I have had numerous conversations recently regarding customer service; both professionally and personally. Companies tend to think of customer service as a call center operation and a necessary evil in doing business. It should be far more than that. B2C companies get all the attention when it comes to this but it’s also a problem with many B2B companies as well. In both cases, it’s an opportunity if your industry is weak or even average in this area.
Nordstrom usually comes to mind when you think of companies that stand out. Fast Company’s latest edition calls out Sir Richard Branson at the top of their list of companies that put the customer first. John Strande has a great suggestion for Levi based on his recent experience with them and David Armano discusses some of the changes the Chicago DMV has implemented that made a profoundly positive impact on an experience he was dreading based on historical encounters.
Strande and Armano’s posts highlight what a profound impact you can have on an overlooked touchpoint with your customer. Take a step back, put yourself in the customer’s shoes, and think about what would turn this into an opportunity to develop a loyal customer, or even learn something that you can leverage for a better future experience. It’s really not that complicated. Just make it an important area of focus, enlist the help of your frontline employees and your customers, and investigate what leaders in other industries have done to develop great customer service. There are numerous ways that technology can help in ways that didn’t exist even five years ago. Once you go down this path, stick with it and continue to look for improvements. Don’t just pay it lip service for 18 months and then forget about it. The dividends this pays over time are huge. A customer that contacted you out of frustration could become one of your biggest evangalists and teach you something about your business.
Quick, someone tell the cable and phone companies.
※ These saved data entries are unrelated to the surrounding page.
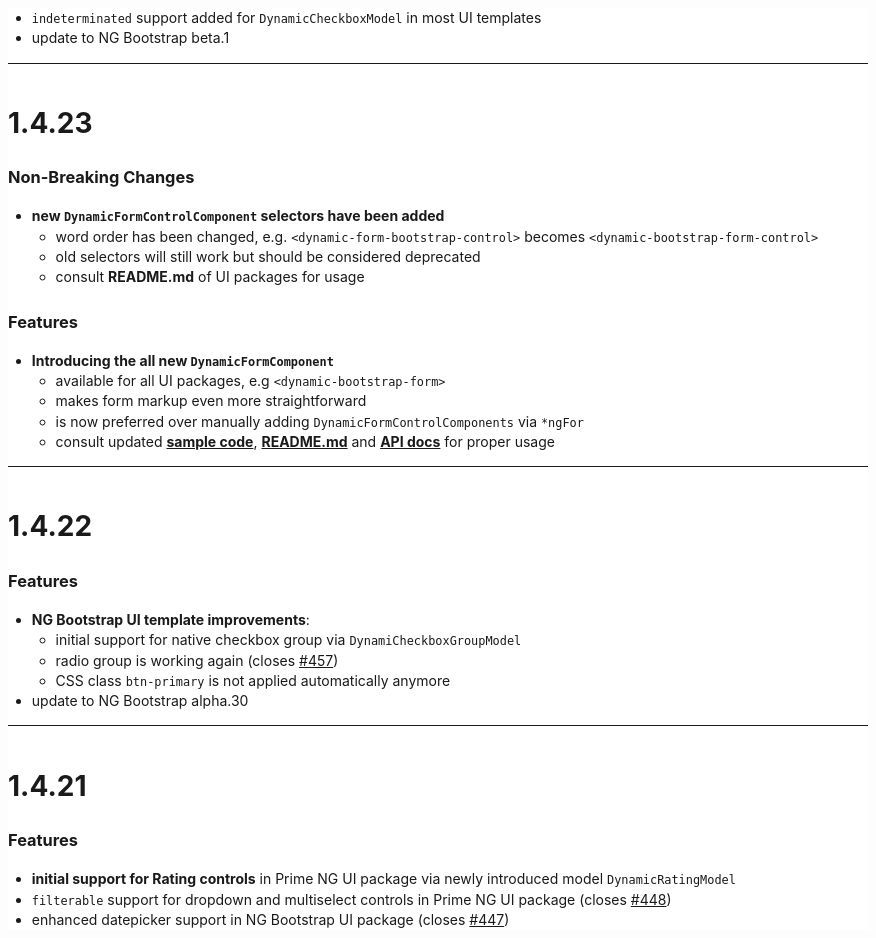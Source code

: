 * `indeterminated` support added for `DynamicCheckboxModel` in most UI templates
* update to NG Bootstrap beta.1

***

# 1.4.23

### **Non-Breaking Changes**

* **new `DynamicFormControlComponent` selectors have been added**
    * word order has been changed, e.g. `<dynamic-form-bootstrap-control>` becomes `<dynamic-bootstrap-form-control>`
    * old selectors will still work but should be considered deprecated
    * consult **README.md** of UI packages for usage

### **Features**

* **Introducing the all new `DynamicFormComponent`**
    * available for all UI packages, e.g `<dynamic-bootstrap-form>`
    * makes form markup even more straightforward
    * is now preferred over manually adding `DynamicFormControlComponents` via `*ngFor`
    * consult updated [**sample code**](https://github.com/vinothsubramanian/ng2-dynamic-forms/tree/master/example), [**README.md**](https://github.com/vinothsubramanian/ng2-dynamic-forms/blob/master/README.md) and [**API docs**](http://ng2-dynamic-forms.vinothsubramanian.de/docs/) for proper usage

***

# 1.4.22

### **Features**
* **NG Bootstrap UI template improvements**:
    * initial support for native checkbox group via `DynamiCheckboxGroupModel`
    * radio group is working again (closes [#457](https://github.com/vinothsubramanian/ng2-dynamic-forms/issues/457))
    * CSS class `btn-primary` is not applied automatically anymore
* update to NG Bootstrap alpha.30

***

# 1.4.21

### **Features**

* **initial support for Rating controls** in Prime NG UI package via newly introduced model `DynamicRatingModel`
* `filterable` support for dropdown and multiselect controls in Prime NG UI package (closes [#448](https://github.com/vinothsubramanian/ng2-dynamic-forms/issues/448))
* enhanced datepicker support in NG Bootstrap UI package (closes [#447](https://github.com/vinothsubramanian/ng2-dynamic-forms/issues/447))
2 thoughts on “Missed Opportunities

  1. Mike, great post and thank you for the trackback! Yeah: B2C and B2B, same thing… it is still a human being at the other end of the relationship with all the innate needs we all share.
    As for the cable/phone companies, I’ve probably written at least 2 or 3 posts on my experiences with my cable company (comcast). These companies just don’t seem to understand that they are our connection to the rest of the world.
    Great post!
    Jon

  2. Egad, Mike, we’ve clearly had a similar experience with Charter (and let me take this opportunity to say that U-haul sucks too). I wonder if you also share my perception of the modern customer service experience:
    I reckon that companies haven’t overlooked the potential of customer service to bolster brand loyalty and their presence in the consumer consciousness. After all, they must’ve noticed that the moments when customer service matters most involve interaction at its most intimate with a customer at his / her most vulnerable. That companies have appropriated the instant-before-sale and time-of-need for self-service and upselling seems to indicate they would rather abuse that intimacy for an extra $19/mo. credit protection plan subscription than forge a long term (and profitable!) relationship.